=== Begin Enclosure ===
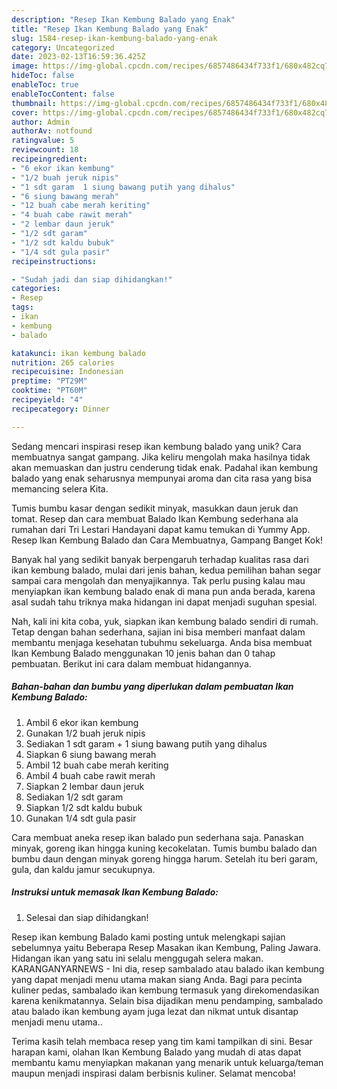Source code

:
 ```yaml
---
description: "Resep Ikan Kembung Balado yang Enak"
title: "Resep Ikan Kembung Balado yang Enak"
slug: 1584-resep-ikan-kembung-balado-yang-enak
category: Uncategorized
date: 2023-02-13T16:59:36.425Z
image: https://img-global.cpcdn.com/recipes/6857486434f733f1/680x482cq70/ikan-kembung-balado-foto-resep-utama.jpg
hideToc: false
enableToc: true
enableTocContent: false
thumbnail: https://img-global.cpcdn.com/recipes/6857486434f733f1/680x482cq70/ikan-kembung-balado-foto-resep-utama.jpg
cover: https://img-global.cpcdn.com/recipes/6857486434f733f1/680x482cq70/ikan-kembung-balado-foto-resep-utama.jpg
author: Admin
authorAv: notfound
ratingvalue: 5
reviewcount: 18
recipeingredient:
- "6 ekor ikan kembung"
- "1/2 buah jeruk nipis"
- "1 sdt garam  1 siung bawang putih yang dihalus"
- "6 siung bawang merah"
- "12 buah cabe merah keriting"
- "4 buah cabe rawit merah"
- "2 lembar daun jeruk"
- "1/2 sdt garam"
- "1/2 sdt kaldu bubuk"
- "1/4 sdt gula pasir"
recipeinstructions:

- "Sudah jadi dan siap dihidangkan!"
categories:
- Resep
tags:
- ikan
- kembung
- balado

katakunci: ikan kembung balado 
nutrition: 265 calories
recipecuisine: Indonesian
preptime: "PT29M"
cooktime: "PT60M"
recipeyield: "4"
recipecategory: Dinner

---
```





Sedang mencari inspirasi resep ikan kembung balado yang unik? Cara membuatnya sangat gampang. Jika keliru mengolah maka hasilnya tidak akan memuaskan dan justru cenderung tidak enak. Padahal ikan kembung balado yang enak seharusnya mempunyai aroma dan cita rasa yang bisa memancing selera Kita.





Tumis bumbu kasar dengan sedikit minyak, masukkan daun jeruk dan tomat. Resep dan cara membuat Balado Ikan Kembung sederhana ala rumahan dari Tri Lestari Handayani dapat kamu temukan di Yummy App. Resep Ikan Kembung Balado dan Cara Membuatnya, Gampang Banget Kok!

Banyak hal yang sedikit banyak berpengaruh terhadap kualitas rasa dari ikan kembung balado, mulai dari jenis bahan, kedua pemilihan bahan segar sampai cara mengolah dan menyajikannya. Tak perlu pusing kalau mau menyiapkan ikan kembung balado enak di mana pun anda berada, karena asal sudah tahu triknya maka hidangan ini dapat menjadi suguhan spesial.






Nah, kali ini kita coba, yuk, siapkan ikan kembung balado sendiri di rumah. Tetap dengan bahan sederhana, sajian ini bisa memberi manfaat dalam membantu menjaga kesehatan tubuhmu sekeluarga. Anda bisa membuat Ikan Kembung Balado menggunakan 10 jenis bahan dan 0 tahap pembuatan. Berikut ini cara dalam membuat hidangannya.

<!--inarticleads1-->

##### Bahan-bahan dan bumbu yang diperlukan dalam pembuatan Ikan Kembung Balado:

1. Ambil 6 ekor ikan kembung
1. Gunakan 1/2 buah jeruk nipis
1. Sediakan 1 sdt garam + 1 siung bawang putih yang dihalus
1. Siapkan 6 siung bawang merah
1. Ambil 12 buah cabe merah keriting
1. Ambil 4 buah cabe rawit merah
1. Siapkan 2 lembar daun jeruk
1. Sediakan 1/2 sdt garam
1. Siapkan 1/2 sdt kaldu bubuk
1. Gunakan 1/4 sdt gula pasir


Cara membuat aneka resep ikan balado pun sederhana saja. Panaskan minyak, goreng ikan hingga kuning kecokelatan. Tumis bumbu balado dan bumbu daun dengan minyak goreng hingga harum. Setelah itu beri garam, gula, dan kaldu jamur secukupnya. 

<!--inarticleads2-->

##### Instruksi untuk memasak Ikan Kembung Balado:


1. Selesai dan siap dihidangkan!

Resep ikan kembung Balado kami posting untuk melengkapi sajian sebelumnya yaitu Beberapa Resep Masakan ikan Kembung, Paling Jawara. Hidangan ikan yang satu ini selalu menggugah selera makan. KARANGANYARNEWS - Ini dia, resep sambalado atau balado ikan kembung yang dapat menjadi menu utama makan siang Anda. Bagi para pecinta kuliner pedas, sambalado ikan kembung termasuk yang direkomendasikan karena kenikmatannya. Selain bisa dijadikan menu pendamping, sambalado atau balado ikan kembung ayam juga lezat dan nikmat untuk disantap menjadi menu utama.. 

Terima kasih telah membaca resep yang tim kami tampilkan di sini. Besar harapan kami, olahan Ikan Kembung Balado yang mudah di atas dapat membantu kamu menyiapkan makanan yang menarik untuk keluarga/teman maupun menjadi inspirasi dalam berbisnis kuliner. Selamat mencoba!
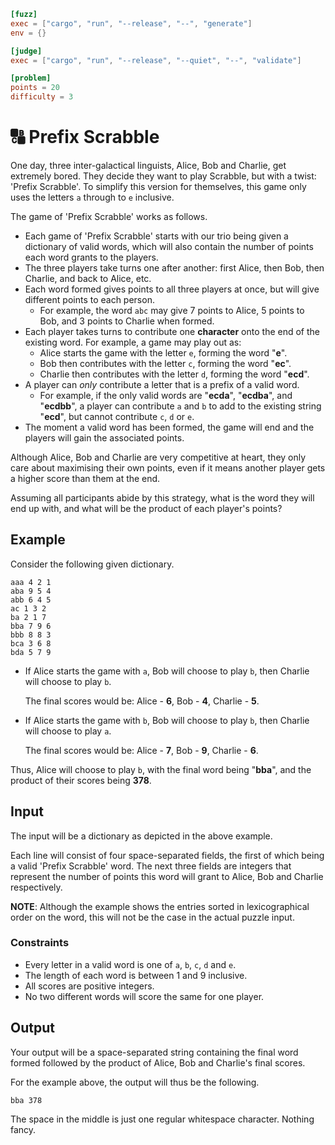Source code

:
 ```toml
[fuzz]
exec = ["cargo", "run", "--release", "--", "generate"]
env = {}

[judge]
exec = ["cargo", "run", "--release", "--quiet", "--", "validate"]

[problem]
points = 20
difficulty = 3
```

# 🔠 Prefix Scrabble

One day, three inter-galactical linguists, Alice, Bob and Charlie, get extremely bored.
They decide they want to play Scrabble, but with a twist: 'Prefix Scrabble'.
To simplify this version for themselves, this game only uses the letters `a` through to `e` inclusive.

The game of 'Prefix Scrabble' works as follows.

* Each game of 'Prefix Scrabble' starts with our trio
  being given a dictionary of valid words, which will also contain
  the number of points each word grants to the players.
* The three players take turns one after another:
  first Alice, then Bob, then Charlie, and back to Alice, etc.
* Each word formed gives points to all three players at once,
  but will give different points to each person.
  * For example, the word `abc` may give
    7 points to Alice,
    5 points to Bob,
    and 3 points to Charlie when formed.
* Each player takes turns to contribute one **character**
  onto the end of the existing word.
  For example, a game may play out as:
  * Alice starts the game with the letter `e`, forming the word "**e**".
  * Bob then contributes with the letter `c`, forming the word "**ec**".
  * Charlie then contributes with the letter `d`, forming the word "**ecd**".
* A player can *only* contribute a letter that is a prefix of a valid word.
  * For example, if the only valid words are "**ecda**", "**ecdba**", and "**ecdbb**",
    a player can contribute `a` and `b` to add to the existing string "**ecd**",
    but cannot contribute `c`, `d` or `e`.
* The moment a valid word has been formed,
  the game will end and the players will gain the associated points.

Although Alice, Bob and Charlie are very competitive at heart,
they only care about maximising their own points,
even if it means another player gets a higher score than them at the end.

Assuming all participants abide by this strategy,
what is the word they will end up with, and what will be the product of each player's points?

## Example

Consider the following given dictionary.

```
aaa 4 2 1
aba 9 5 4
abb 6 4 5
ac 1 3 2
ba 2 1 7
bba 7 9 6
bbb 8 8 3
bca 3 6 8
bda 5 7 9
```

* If Alice starts the game with `a`,
  Bob will choose to play `b`,
  then Charlie will choose to play `b`.

  The final scores would be: Alice - **6**, Bob - **4**, Charlie - **5**.

* If Alice starts the game with `b`,
  Bob will choose to play `b`,
  then Charlie will choose to play `a`.

  The final scores would be: Alice - **7**, Bob - **9**, Charlie - **6**.

Thus, Alice will choose to play `b`,
with the final word being "**bba**", and the product of their scores being **378**.

## Input

The input will be a dictionary as depicted in the above example.

Each line will consist of four space-separated fields,
the first of which being a valid 'Prefix Scrabble' word.
The next three fields are integers that represent
the number of points this word will grant to Alice, Bob and Charlie respectively.

**NOTE**: Although the example shows the entries sorted in lexicographical order on the word,
this will not be the case in the actual puzzle input.

### Constraints

* Every letter in a valid word is one of `a`, `b`, `c`, `d` and `e`.
* The length of each word is between 1 and 9 inclusive.
* All scores are positive integers.
* No two different words will score the same for one player.

## Output

Your output will be a space-separated string containing the final word formed
followed by the product of Alice, Bob and Charlie's final scores.

For the example above, the output will thus be the following.
```
bba 378
```

The space in the middle is just one regular whitespace character. Nothing fancy.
=== End Enclosure ===
> YOUR INSTRUCTIONS
Using the data above, tally each line that contains "game". Write only the total.

> YOUR SOLUTION
8